В январе 1789 года сейм принял решение об упразднении Постоянного совета. Штакельберг ответил на это резкой нотой; решение сейма, писал он, является нарушением договоров с Россией.
На эту ноту отозвался прусский король, он провокационно заявил, что готов защищать независимость
Польши, и торжественно обещал не вмешиваться в ее внутренние дела.
Влияние Штакельберга было подорвано: царская Россия предстала перед польским народом как враг польской независимости.
Можно было ожидать, что Польша перейдет во враждебную России группировку держав. Уже делались первые попытки к обострению польско-русских отношений: сейм вынудил Штакельберга вывести из Польши провиантские магазины; настоял сейм и на том, чтобы русские войска, двигаясь на турецкий фронт, не проходили через польскую территорию.
Русско-турецкая война приняла затяжной характер, и враждебные действия со стороны Польши могли еще больше усложнить обстановку. Прусский король, этот хищник, рвущийся к добыче, был достаточно умен, чтобы не показать своих когтей, и достаточно изворотлив, чтобы «урвать кус» при любом исходе своей дипломатической игры. От провокационных заявлений он перешел к провокационным действиям. В январе 1890 года Пруссия подписала в Константинополе договор, по которому обязалась объявить России войну и не прекращать ее до тех пор, пока Россия не уступит Турции Крыма. В эту сделку прусский король втянул и Польшу — от ее имени он обязался послать в помощь Турции 24 тысячи польских солдат.
Россия ответила на константинопольский договор заключением мира со Швецией, а решительные победы Суворова при Фокшанах и Рымнике ускорили победу над турками. Вся коварная интрига Пруссии потерпела фиаско.
Бесконечно тянулись заседания Четырехлетнего сейма. 3 мая 1791 года опять собрались в Варшаве депутаты. Огромная толпа мещан, ремесленников и интеллигенции заняла всю Замковую площадь. Много народа проникло и в зал заседаний. На повестке дня стоял тогда один вопрос: утверждение конституции. Ораторов, выступавших за утверждение новой конституции, награждали бурными аплодисментами, забрасывали цветами. Выступавших против освистывали, ругали, поносили.

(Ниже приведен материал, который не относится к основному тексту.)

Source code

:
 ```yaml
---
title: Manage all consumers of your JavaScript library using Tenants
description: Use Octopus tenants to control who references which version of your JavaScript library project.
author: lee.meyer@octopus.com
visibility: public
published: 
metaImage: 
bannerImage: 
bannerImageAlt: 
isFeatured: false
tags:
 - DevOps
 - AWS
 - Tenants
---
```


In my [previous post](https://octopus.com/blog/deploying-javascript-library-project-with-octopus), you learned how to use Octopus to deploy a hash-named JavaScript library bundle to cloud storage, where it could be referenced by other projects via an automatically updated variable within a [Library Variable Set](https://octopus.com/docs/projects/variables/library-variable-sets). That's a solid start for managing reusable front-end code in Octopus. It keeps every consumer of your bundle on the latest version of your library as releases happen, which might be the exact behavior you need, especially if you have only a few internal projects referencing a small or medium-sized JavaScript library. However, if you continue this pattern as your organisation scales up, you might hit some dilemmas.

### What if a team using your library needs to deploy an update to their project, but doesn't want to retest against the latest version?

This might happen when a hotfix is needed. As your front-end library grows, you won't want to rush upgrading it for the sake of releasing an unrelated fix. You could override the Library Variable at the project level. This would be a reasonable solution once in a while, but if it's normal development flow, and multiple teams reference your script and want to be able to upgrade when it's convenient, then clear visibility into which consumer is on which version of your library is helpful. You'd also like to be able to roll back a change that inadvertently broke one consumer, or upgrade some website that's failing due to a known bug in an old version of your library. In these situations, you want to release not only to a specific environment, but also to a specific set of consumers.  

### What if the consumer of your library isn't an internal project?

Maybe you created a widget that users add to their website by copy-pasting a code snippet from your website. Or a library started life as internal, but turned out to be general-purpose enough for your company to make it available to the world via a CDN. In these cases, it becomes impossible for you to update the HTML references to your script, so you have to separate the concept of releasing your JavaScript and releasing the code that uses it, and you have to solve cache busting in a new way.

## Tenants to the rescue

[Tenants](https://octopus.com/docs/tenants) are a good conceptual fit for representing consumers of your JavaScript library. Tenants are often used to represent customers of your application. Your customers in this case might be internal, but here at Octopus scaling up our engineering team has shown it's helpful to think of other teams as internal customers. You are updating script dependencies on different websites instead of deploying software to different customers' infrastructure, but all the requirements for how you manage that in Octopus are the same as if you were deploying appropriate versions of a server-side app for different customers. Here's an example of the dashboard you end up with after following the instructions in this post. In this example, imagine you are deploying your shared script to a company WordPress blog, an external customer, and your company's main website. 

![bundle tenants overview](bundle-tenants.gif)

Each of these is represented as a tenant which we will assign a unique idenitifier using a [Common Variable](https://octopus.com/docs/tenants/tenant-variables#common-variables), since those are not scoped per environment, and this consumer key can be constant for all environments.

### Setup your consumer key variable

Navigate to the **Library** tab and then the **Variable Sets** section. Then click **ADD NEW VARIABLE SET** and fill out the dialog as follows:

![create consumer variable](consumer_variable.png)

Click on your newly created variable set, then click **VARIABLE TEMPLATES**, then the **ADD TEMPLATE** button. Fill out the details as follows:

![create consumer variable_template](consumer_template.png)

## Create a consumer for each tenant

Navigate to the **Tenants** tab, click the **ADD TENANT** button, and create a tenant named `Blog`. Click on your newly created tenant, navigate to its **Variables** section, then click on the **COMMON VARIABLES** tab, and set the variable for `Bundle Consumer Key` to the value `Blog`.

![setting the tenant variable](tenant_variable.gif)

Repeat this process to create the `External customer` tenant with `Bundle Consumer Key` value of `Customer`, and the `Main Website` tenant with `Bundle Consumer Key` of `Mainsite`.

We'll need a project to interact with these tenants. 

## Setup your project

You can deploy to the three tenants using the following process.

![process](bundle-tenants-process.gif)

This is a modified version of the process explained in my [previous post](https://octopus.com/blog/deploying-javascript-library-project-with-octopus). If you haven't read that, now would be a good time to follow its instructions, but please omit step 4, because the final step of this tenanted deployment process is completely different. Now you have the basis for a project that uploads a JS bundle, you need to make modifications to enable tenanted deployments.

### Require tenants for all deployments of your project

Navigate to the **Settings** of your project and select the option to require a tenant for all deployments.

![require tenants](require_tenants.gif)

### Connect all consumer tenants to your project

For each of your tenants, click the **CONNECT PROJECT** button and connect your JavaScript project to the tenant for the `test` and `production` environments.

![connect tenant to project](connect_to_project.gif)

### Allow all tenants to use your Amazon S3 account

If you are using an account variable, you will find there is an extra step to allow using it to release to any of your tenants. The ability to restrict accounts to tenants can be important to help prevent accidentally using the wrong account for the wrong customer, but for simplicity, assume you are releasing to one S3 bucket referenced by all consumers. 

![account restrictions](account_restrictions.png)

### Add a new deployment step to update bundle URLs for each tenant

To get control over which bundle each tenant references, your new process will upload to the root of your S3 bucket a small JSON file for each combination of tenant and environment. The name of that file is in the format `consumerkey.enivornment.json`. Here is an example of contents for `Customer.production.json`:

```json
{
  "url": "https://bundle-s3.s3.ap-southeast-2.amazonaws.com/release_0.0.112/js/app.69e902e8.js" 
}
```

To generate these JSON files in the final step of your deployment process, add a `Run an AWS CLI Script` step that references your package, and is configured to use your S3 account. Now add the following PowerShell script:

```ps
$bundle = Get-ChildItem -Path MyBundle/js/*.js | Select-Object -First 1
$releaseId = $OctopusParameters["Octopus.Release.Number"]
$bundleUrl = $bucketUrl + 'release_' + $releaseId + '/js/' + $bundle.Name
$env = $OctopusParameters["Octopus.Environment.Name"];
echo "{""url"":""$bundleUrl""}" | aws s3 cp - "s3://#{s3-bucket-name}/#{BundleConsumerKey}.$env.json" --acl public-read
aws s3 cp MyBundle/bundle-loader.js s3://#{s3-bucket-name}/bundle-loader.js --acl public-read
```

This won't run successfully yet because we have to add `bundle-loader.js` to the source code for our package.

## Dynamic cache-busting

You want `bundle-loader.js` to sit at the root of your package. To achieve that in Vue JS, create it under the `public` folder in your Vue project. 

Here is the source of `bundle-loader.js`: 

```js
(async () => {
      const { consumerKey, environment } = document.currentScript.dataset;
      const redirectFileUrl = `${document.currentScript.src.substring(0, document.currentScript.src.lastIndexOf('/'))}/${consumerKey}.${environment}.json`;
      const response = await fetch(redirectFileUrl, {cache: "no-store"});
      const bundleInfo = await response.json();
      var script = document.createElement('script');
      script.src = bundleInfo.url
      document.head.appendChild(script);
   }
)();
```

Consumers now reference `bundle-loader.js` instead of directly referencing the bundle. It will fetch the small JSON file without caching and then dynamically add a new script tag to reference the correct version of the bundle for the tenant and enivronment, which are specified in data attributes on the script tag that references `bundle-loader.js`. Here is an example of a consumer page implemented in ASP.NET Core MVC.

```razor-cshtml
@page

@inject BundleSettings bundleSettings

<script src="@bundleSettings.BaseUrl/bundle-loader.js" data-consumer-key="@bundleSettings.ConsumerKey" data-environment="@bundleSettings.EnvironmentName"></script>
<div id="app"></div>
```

Новая конституция была принята почти единогласно.
Сословные начала сохранились полностью, но безземельная шляхта — именно та ее часть, которая была игрушкой в руках магнатов, — отстранялась впредь от участия в политической жизни: оружие мелкой шляхты «либерум вето» (знаменитое «Не позвалям!») было уничтожено. Горожане получили гражданские права. Только для крестьян ничего не изменилось: они, правда, перешли «под опеку закона», но как были крепостными, так и остались.
«Конституция 3 мая» была встречена народом с огромным воодушевлением. Для национального возрождения открылся широкий простор.